==== Extracted data ====

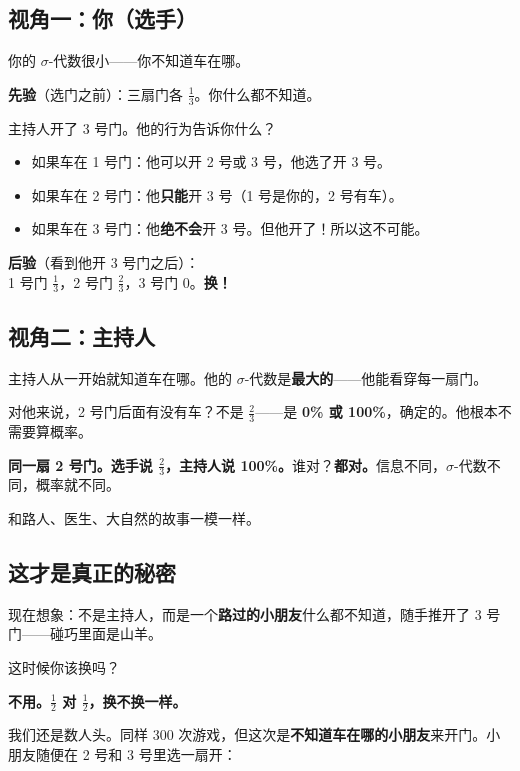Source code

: \documentclass[12pt,a4paper]{article}
\begin{document}
\subsection*{视角一：你（选手）}

你的 $\sigma$-代数很小——你不知道车在哪。

\begin{ideabox}[你的先验和后验]
\textbf{先验}（选门之前）：三扇门各 $\frac{1}{3}$。你什么都不知道。

主持人开了 3 号门。他的行为告诉你什么？
\begin{itemize}[leftmargin=2em]
  \item 如果车在 1 号门：他可以开 2 号或 3 号，他选了开 3 号。
  \item 如果车在 2 号门：他\textbf{只能}开 3 号（1 号是你的，2 号有车）。
  \item 如果车在 3 号门：他\textbf{绝不会}开 3 号。但他开了！所以这不可能。
\end{itemize}

\textbf{后验}（看到他开 3 号门之后）：\\
1 号门 $\frac{1}{3}$，2 号门 $\frac{2}{3}$，3 号门 $0$。\textbf{换！}
\end{ideabox}

\subsection*{视角二：主持人}

主持人从一开始就知道车在哪。他的 $\sigma$-代数是\textbf{最大的}——他能看穿每一扇门。

对他来说，2 号门后面有没有车？不是 $\frac{2}{3}$——是 \textbf{0\% 或 100\%}，确定的。他根本不需要算概率。

\textbf{同一扇 2 号门。选手说 $\frac{2}{3}$，主持人说 100\%。}谁对？\textbf{都对。}信息不同，$\sigma$-代数不同，概率就不同。

和路人、医生、大自然的故事一模一样。

\subsection*{这才是真正的秘密}

现在想象：不是主持人，而是一个\textbf{路过的小朋友}什么都不知道，随手推开了 3 号门——碰巧里面是山羊。

这时候你该换吗？

\textbf{不用。$\frac{1}{2}$ 对 $\frac{1}{2}$，换不换一样。}

我们还是数人头。同样 300 次游戏，但这次是\textbf{不知道车在哪的小朋友}来开门。小朋友随便在 2 号和 3 号里选一扇开：
\end{document}
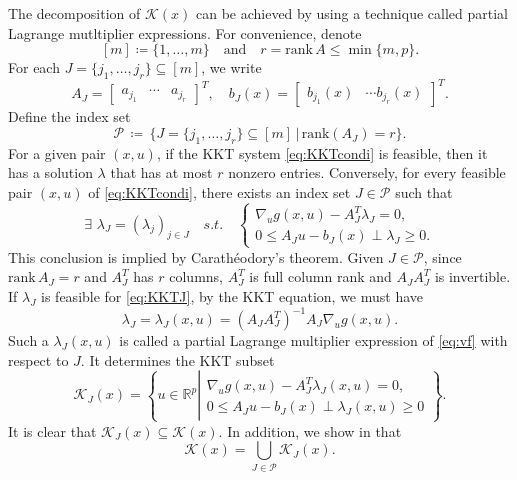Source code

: \documentclass{amsart}
\theoremstyle{plain}
\newcommand{\re}{\mathbb{R}}
\newcommand{\st}{\mathit{s.t.}}
\newcommand{\mc}[1]{\mathcal{#1}}
\newcommand{\bbm}{\begin{bmatrix}}
\newcommand{\ebm}{\end{bmatrix}}
\numberwithin{equation}{section}
\begin{document}
    The decomposition of $\mc{K}(x)$ can be achieved by using 
        a technique called partial Lagrange mutltiplier expressions. 
        For convenience, denote
	\[
	[m]\coloneqq \{1,\ldots,m\}\quad \mbox{and}\quad 
        r = \mbox{rank}\, A\le\min\{m,p\}.
	\]
    For each $J = \{j_1,\ldots, j_r\}\subseteq [m]$, we write
        \begin{equation}\label{eq:AJbJ}
	A_J = \bbm a_{j_1} & \cdots & a_{j_r}\ebm^T,\quad
	b_J(x) = \bbm b_{j_1}(x) & \cdots b_{j_r}(x)\ebm^T.
	\end{equation}
        Define the index set
	\begin{equation}\label{eq:P}
		\mc{P}\,\coloneqq\, 
		\{J = \{j_1,\ldots, j_r\}\subseteq [m]\,\vert\, \mbox{rank}(A_J) = r\}.
	\end{equation}
	For a given pair $(x,u)$, if the KKT system \eqref{eq:KKTcondi} is feasible, 
	then it has a solution $\lambda$ that has at most $r$ nonzero entries. 
	Conversely, for every feasible pair $(x,u)$ of \eqref{eq:KKTcondi}, 
        there exists an index set $J\in\mc{P}$ such that 
	\begin{equation}\label{eq:KKTJ}
	\exists\,\, \lambda_J = (\lambda_j)_{j\in J}\quad \st\quad
	\left\{\begin{array}{l}
		\nabla_u g(x,u) - A_J^T\lambda_J = 0,\\
		0\le A_Ju-b_J(x)\perp \lambda_J\ge 0.
		\end{array}
	\right.
	\end{equation}
        This conclusion is implied by Carath\'{e}odory's theorem. 
        Given $J\in \mc{P}$, since $\mbox{rank}\, A_J = r$ and $A_J^T$ has $r$ columns,
        $A_J^T$ is full column rank and $A_JA_J^T$ is invertible.
        If $\lambda_J$ is feasible for \eqref{eq:KKTJ}, by the KKT equation,
        we must have
        \[ \lambda_J = \lambda_J(x,u) = (A_JA_J^{T})^{-1}A_J\nabla_u g(x,u). \]
        Such a $\lambda_J(x,u)$ is called a partial Lagrange multiplier
        expression of \eqref{eq:vf} with respect to $J$. It determines the KKT subset
        \[ 
        \mc{K}_J(x) = \left\{u\in\re^p\left\vert
        \begin{array}{c}
        \nabla_u g(x,u)-A_J^T\lambda_J(x,u) = 0,\\
        0\le A_Ju-b_J(x)\perp \lambda_J(x,u)\ge 0
        \end{array}\right.\right\}. 
        \]
        It is clear that $\mc{K}_J(x)\subseteq \mc{K}(x)$.
	In addition, we show in  that
	\[ 
	\mc{K}(x) = \bigcup_{J\in \mc{P}}\mc{K}_J(x).\]
\end{document}
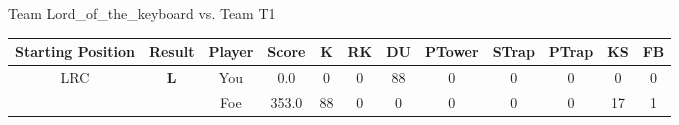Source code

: \documentclass[a4paper,12pt]{article}
\begin{document}
\begin{tabular}[t]{| c | c | c | c | c | c | c | c | c | c | c | c
      |}
                      
      
                      
      
                      
                        \hline
                      \end{tabular}
                      
  \vspace*{2em}
  \par {\large {\color{Gray} Team} Lord\_of\_the\_keyboard {\color{Gray}
      vs. Team} T1}
  \newline
  \begin{tabular}[t]{| c | c | c | c | c | c | c | c | c | c | c | c
      |}
    \hline
    Starting Position & \textbf{Result} & Player & \textbf{Score} & K & RK & DU & PTower & STrap & PTrap & KS & FB \\
    
      
                      
      
                      
      
                      
      
        \hline
        \multirow{2}{*}{  LRC
             } &
              \multirow{2}{*}{  \textbf{L}  } & 
                    \cellcolor{yellow!25} You & \cellcolor{yellow!25} 0.0 & \cellcolor{yellow!25} 0 &
                    \cellcolor{yellow!25} 0 & \cellcolor{yellow!25} 88 & \cellcolor{yellow!25} 0 &
                    \cellcolor{yellow!25} 0 & \cellcolor{yellow!25} 0 & \cellcolor{yellow!25} 0 &
                    \cellcolor{yellow!25} 0 \\
                    \cline{3-12}
                    & & \cellcolor{red!15} Foe & \cellcolor{red!15} 353.0 & \cellcolor{red!15} 88 & \cellcolor{red!15}
                    0 & \cellcolor{red!15} 0
                    & \cellcolor{red!15} 0 & \cellcolor{red!15}
                    0 & \cellcolor{red!15} 0 
                    & \cellcolor{red!15} 17 & \cellcolor{red!15}
                    1 \\
                    
                      
      
                      
      
                      
      
                      
      
                      
      
                      
      
                      
      

\end{tabular}
\end{document}
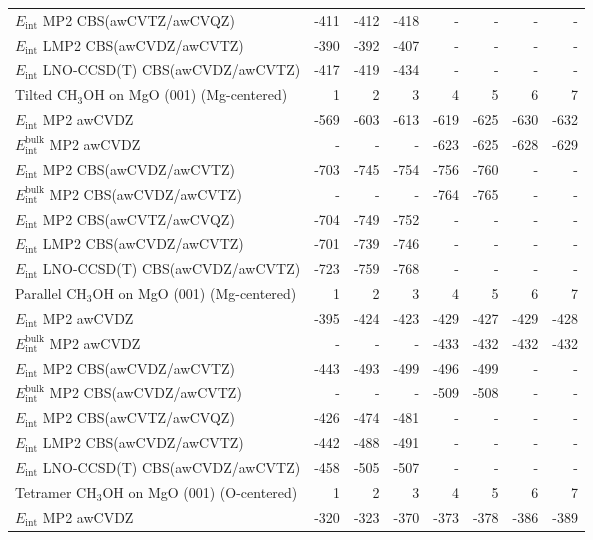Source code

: \begin{longtable}{lrrrrrrr}
$E_\textrm{int}$ MP2 CBS(awCVTZ/awCVQZ) & -411 & -412 & -418 & - & - & - & - \\
$E_\textrm{int}$ LMP2 CBS(awCVDZ/awCVTZ) & -390 & -392 & -407 & - & - & - & - \\
$E_\textrm{int}$ LNO-CCSD(T) CBS(awCVDZ/awCVTZ) & -417 & -419 & -434 & - & - & - & - \\
\toprule
Tilted CH$_3$OH on MgO (001) (Mg-centered) & 1 & 2 & 3 & 4 & 5 & 6 & 7 \\ 
\midrule
$E_\textrm{int}$ MP2 awCVDZ & -569 & -603 & -613 & -619 & -625 & -630 & -632 \\
$E_\textrm{int}^\textrm{bulk}$ MP2 awCVDZ & - & - & - & -623 & -625 & -628 & -629 \\
$E_\textrm{int}$ MP2 CBS(awCVDZ/awCVTZ) & -703 & -745 & -754 & -756 & -760 & - & - \\
$E_\textrm{int}^\textrm{bulk}$ MP2 CBS(awCVDZ/awCVTZ) & - & - & - & -764 & -765 & - & - \\
$E_\textrm{int}$ MP2 CBS(awCVTZ/awCVQZ) & -704 & -749 & -752 & - & - & - & - \\
$E_\textrm{int}$ LMP2 CBS(awCVDZ/awCVTZ) & -701 & -739 & -746 & - & - & - & - \\
$E_\textrm{int}$ LNO-CCSD(T) CBS(awCVDZ/awCVTZ) & -723 & -759 & -768 & - & - & - & - \\
\toprule
Parallel CH$_3$OH on MgO (001) (Mg-centered) & 1 & 2 & 3 & 4 & 5 & 6 & 7 \\ 
\midrule
$E_\textrm{int}$ MP2 awCVDZ & -395 & -424 & -423 & -429 & -427 & -429 & -428 \\
$E_\textrm{int}^\textrm{bulk}$ MP2 awCVDZ & - & - & - & -433 & -432 & -432 & -432 \\
$E_\textrm{int}$ MP2 CBS(awCVDZ/awCVTZ) & -443 & -493 & -499 & -496 & -499 & - & - \\
$E_\textrm{int}^\textrm{bulk}$ MP2 CBS(awCVDZ/awCVTZ) & - & - & - & -509 & -508 & - & - \\
$E_\textrm{int}$ MP2 CBS(awCVTZ/awCVQZ) & -426 & -474 & -481 & - & - & - & - \\
$E_\textrm{int}$ LMP2 CBS(awCVDZ/awCVTZ) & -442 & -488 & -491 & - & - & - & - \\
$E_\textrm{int}$ LNO-CCSD(T) CBS(awCVDZ/awCVTZ) & -458 & -505 & -507 & - & - & - & - \\
\toprule
Tetramer CH$_3$OH on MgO (001) (O-centered) & 1 & 2 & 3 & 4 & 5 & 6 & 7 \\ 
\midrule
$E_\textrm{int}$ MP2 awCVDZ & -320 & -323 & -370 & -373 & -378 & -386 & -389 \\

\end{longtable}
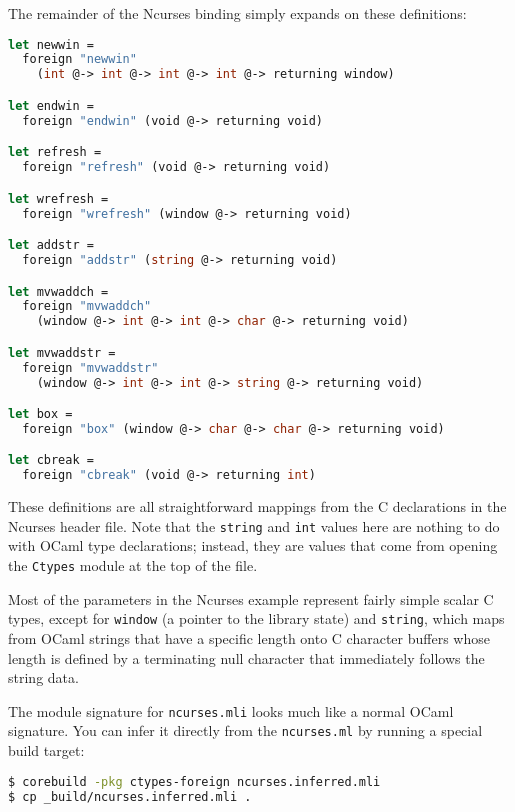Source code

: The remainder of the Ncurses binding simply expands on these
definitions:

\begin{lstlisting}[language=Caml]
let newwin =
  foreign "newwin"
    (int @-> int @-> int @-> int @-> returning window)

let endwin =
  foreign "endwin" (void @-> returning void)

let refresh =
  foreign "refresh" (void @-> returning void)

let wrefresh =
  foreign "wrefresh" (window @-> returning void)

let addstr =
  foreign "addstr" (string @-> returning void)

let mvwaddch =
  foreign "mvwaddch"
    (window @-> int @-> int @-> char @-> returning void)

let mvwaddstr =
  foreign "mvwaddstr"
    (window @-> int @-> int @-> string @-> returning void)

let box =
  foreign "box" (window @-> char @-> char @-> returning void)

let cbreak =
  foreign "cbreak" (void @-> returning int)
\end{lstlisting}

These definitions are all straightforward mappings from the C
declarations in the Ncurses header file. Note that the
\passthrough{\lstinline!string!} and \passthrough{\lstinline!int!}
values here are nothing to do with OCaml type declarations; instead,
they are values that come from opening the
\passthrough{\lstinline!Ctypes!} module at the top of the file.

Most of the parameters in the Ncurses example represent fairly simple
scalar C types, except for \passthrough{\lstinline!window!} (a pointer
to the library state) and \passthrough{\lstinline!string!}, which maps
from OCaml strings that have a specific length onto C character buffers
whose length is defined by a terminating null character that immediately
follows the string data.

The module signature for \passthrough{\lstinline!ncurses.mli!} looks
much like a normal OCaml signature. You can infer it directly from the
\passthrough{\lstinline!ncurses.ml!} by running a special build target:

\begin{lstlisting}[language=bash]
$ corebuild -pkg ctypes-foreign ncurses.inferred.mli
$ cp _build/ncurses.inferred.mli .
\end{lstlisting}

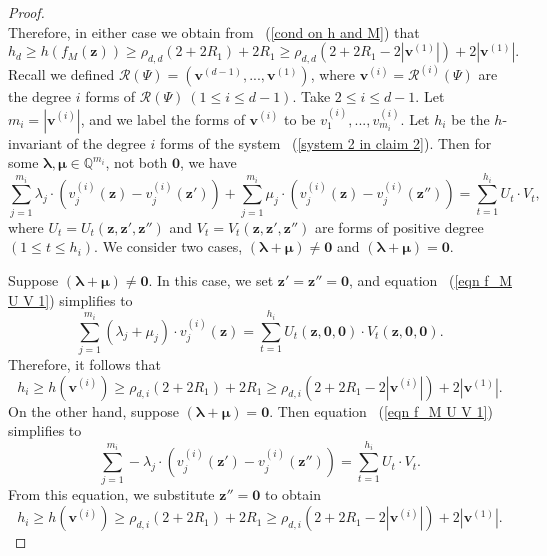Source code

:\documentclass[12pt]{amsart}
\theoremstyle{definition}
\theoremstyle{remark}
\numberwithin{equation}{section}
\begin{document}
\begin{proof}
$$$$
Therefore, in either case we obtain from ~(\ref{cond on h and M}) that
$$
h_d \geq h( {f}_M( \mathbf{z} ) ) \geq \rho_{d,d}( 2 + 2  R_1) + 2R_1 \geq \rho_{d,d}( 2 + 2  R_1 - 2 | { \mathbf{v} }^{(1)}|) + 2 | { \mathbf{v} }^{(1)}|.
$$
Recall we defined ${\mathcal{R}} (\Psi) = (\mathbf{v}^{(d-1)}, ..., \mathbf{v}^{(1)})$, where $\mathbf{v}^{(i)} = \mathcal{R}^{(i)}(\Psi)$ are the degree $i$ forms of
${\mathcal{R}} (\Psi) \ (1 \leq i \leq d-1)$. Take $2 \leq i \leq d-1$. Let $m_i = | \mathbf{v}^{(i)} |$, and we label the forms of $\mathbf{v}^{(i)}$ to be $v^{(i)}_1, ...,  v^{(i)}_{m_i}$. 
Let $h_i$ be the $h$-invariant of the degree $i$ forms of the system ~(\ref{system 2 in claim 2}).
Then for some $\boldsymbol{\lambda}, \boldsymbol{\mu} \in \mathbb{Q}^{m_i}$, not both $\mathbf{0}$, we have
\begin{equation}
\label{eqn f_M U V 1}
\sum_{j=1}^{m_i} \lambda_j \cdot ( v^{(i)}_j (\mathbf{z}) - v^{(i)}_j (\mathbf{z}' ) ) + \sum_{j=1}^{m_i} \mu_j \cdot ( v^{(i)}_j (\mathbf{z}) - v^{(i)}_j (\mathbf{z}'' ) )= \sum_{t=1}^{h_i} U_t \cdot V_t,
\end{equation}
where $U_t = U_t( \mathbf{z}, \mathbf{z}', \mathbf{z}'')$ and $V_t =
V_t( \mathbf{z}, \mathbf{z}', \mathbf{z}'')$ are forms of positive degree $(1 \leq t \leq h_i)$.
We consider two cases, $(\boldsymbol{\lambda} + \boldsymbol{\mu}) \not = \mathbf{0}$ and
$(\boldsymbol{\lambda} + \boldsymbol{\mu}) = \mathbf{0}$.

Suppose $(\boldsymbol{\lambda} + \boldsymbol{\mu}) \not = \mathbf{0}$. In this case, we set $\mathbf{z}' = \mathbf{z}'' = \mathbf{0}$, and equation ~(\ref{eqn f_M U V 1}) simplifies to
$$
\sum_{j=1}^{m_i} ( \lambda_j + \mu_j ) \cdot  v^{(i)}_j (\mathbf{z}) = \sum_{t=1}^{h_i} U_t( \mathbf{z}, \mathbf{0}, \mathbf{0}) \cdot  V_t ( \mathbf{z}, \mathbf{0}, \mathbf{0}).
$$
Therefore, it follows that
$$
h_i \geq h( { \mathbf{v} }^{(i)} ) \geq \rho_{d,i}( 2 + 2 R_1) + 2 R_1 \geq \rho_{d,i}( 2 + 2 R_1 - 2| { \mathbf{v} }^{(i)}|) + 2| { \mathbf{v} }^{(1)}|.
$$
On the other hand, suppose $(\boldsymbol{\lambda} + \boldsymbol{\mu}) = \mathbf{0}$.
Then equation ~(\ref{eqn f_M U V 1}) simplifies to
$$
\sum_{j=1}^{m_i} - \lambda_j \cdot (   v^{(i)}_j (\mathbf{z}') -  v^{(i)}_j (\mathbf{z}'' ) )= \sum_{t=1}^{h_i} U_t \cdot V_t.
$$
From this equation, 
we substitute $\mathbf{z}'' = \mathbf{0}$ to obtain
$$
h_i \geq h( { \mathbf{v} }^{(i)} ) \geq \rho_{d,i}( 2 + 2 R_1) + 2 R_1 \geq \rho_{d,i}( 2 + 2 R_1 - 2| { \mathbf{v} }^{(i)}|) + 2| { \mathbf{v} }^{(1)}|.
$$
\iffalse
\begin{eqnarray}
h_i &\geq&
h(  \mathbf{v}^{(i)} )
\notag
\\
&=&
h( \mathcal{R}^{(i)}(\Psi) )
\notag
\\
&\geq&
\rho_{d,i}( 2 + 2 R_1) + 2 R_1.
\notag
\\
&\geq&
\rho_{d,i}( 2 + 2 R_1 - 2 | { \mathbf{v} }^{(1)}| ) + 2 | { \mathbf{v} }^{(1)}|.
\notag
\end{eqnarray}
\fi


\end{proof}
\end{document}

====

Would you repeat exactly, and only, the lines from the start of the records above through the line containing "Conversely, for every", with the pictures omitted?

Reply.
Source code

: \documentclass[12pt,a4paper]{article}
\begin{document}
\subsection*{视角一：你（选手）}

你的 $\sigma$-代数很小——你不知道车在哪。

\begin{ideabox}[你的先验和后验]
\textbf{先验}（选门之前）：三扇门各 $\frac{1}{3}$。你什么都不知道。

主持人开了 3 号门。他的行为告诉你什么？
\begin{itemize}[leftmargin=2em]
  \item 如果车在 1 号门：他可以开 2 号或 3 号，他选了开 3 号。
  \item 如果车在 2 号门：他\textbf{只能}开 3 号（1 号是你的，2 号有车）。
  \item 如果车在 3 号门：他\textbf{绝不会}开 3 号。但他开了！所以这不可能。
\end{itemize}

\textbf{后验}（看到他开 3 号门之后）：\\
1 号门 $\frac{1}{3}$，2 号门 $\frac{2}{3}$，3 号门 $0$。\textbf{换！}
\end{ideabox}

\subsection*{视角二：主持人}

主持人从一开始就知道车在哪。他的 $\sigma$-代数是\textbf{最大的}——他能看穿每一扇门。

对他来说，2 号门后面有没有车？不是 $\frac{2}{3}$——是 \textbf{0\% 或 100\%}，确定的。他根本不需要算概率。

\textbf{同一扇 2 号门。选手说 $\frac{2}{3}$，主持人说 100\%。}谁对？\textbf{都对。}信息不同，$\sigma$-代数不同，概率就不同。

和路人、医生、大自然的故事一模一样。

\subsection*{这才是真正的秘密}

现在想象：不是主持人，而是一个\textbf{路过的小朋友}什么都不知道，随手推开了 3 号门——碰巧里面是山羊。

这时候你该换吗？

\textbf{不用。$\frac{1}{2}$ 对 $\frac{1}{2}$，换不换一样。}

我们还是数人头。同样 300 次游戏，但这次是\textbf{不知道车在哪的小朋友}来开门。小朋友随便在 2 号和 3 号里选一扇开：
\end{document}
Source code

: \documentclass{amsart}
\theoremstyle{plain}
\newcommand{\re}{\mathbb{R}}
\newcommand{\st}{\mathit{s.t.}}
\newcommand{\mc}[1]{\mathcal{#1}}
\newcommand{\bbm}{\begin{bmatrix}}
\newcommand{\ebm}{\end{bmatrix}}
\numberwithin{equation}{section}
\begin{document}
    The decomposition of $\mc{K}(x)$ can be achieved by using 
        a technique called partial Lagrange mutltiplier expressions. 
        For convenience, denote
	\[
	[m]\coloneqq \{1,\ldots,m\}\quad \mbox{and}\quad 
        r = \mbox{rank}\, A\le\min\{m,p\}.
	\]
    For each $J = \{j_1,\ldots, j_r\}\subseteq [m]$, we write
        \begin{equation}\label{eq:AJbJ}
	A_J = \bbm a_{j_1} & \cdots & a_{j_r}\ebm^T,\quad
	b_J(x) = \bbm b_{j_1}(x) & \cdots b_{j_r}(x)\ebm^T.
	\end{equation}
        Define the index set
	\begin{equation}\label{eq:P}
		\mc{P}\,\coloneqq\, 
		\{J = \{j_1,\ldots, j_r\}\subseteq [m]\,\vert\, \mbox{rank}(A_J) = r\}.
	\end{equation}
	For a given pair $(x,u)$, if the KKT system \eqref{eq:KKTcondi} is feasible, 
	then it has a solution $\lambda$ that has at most $r$ nonzero entries. 
	Conversely, for every feasible pair $(x,u)$ of \eqref{eq:KKTcondi}, 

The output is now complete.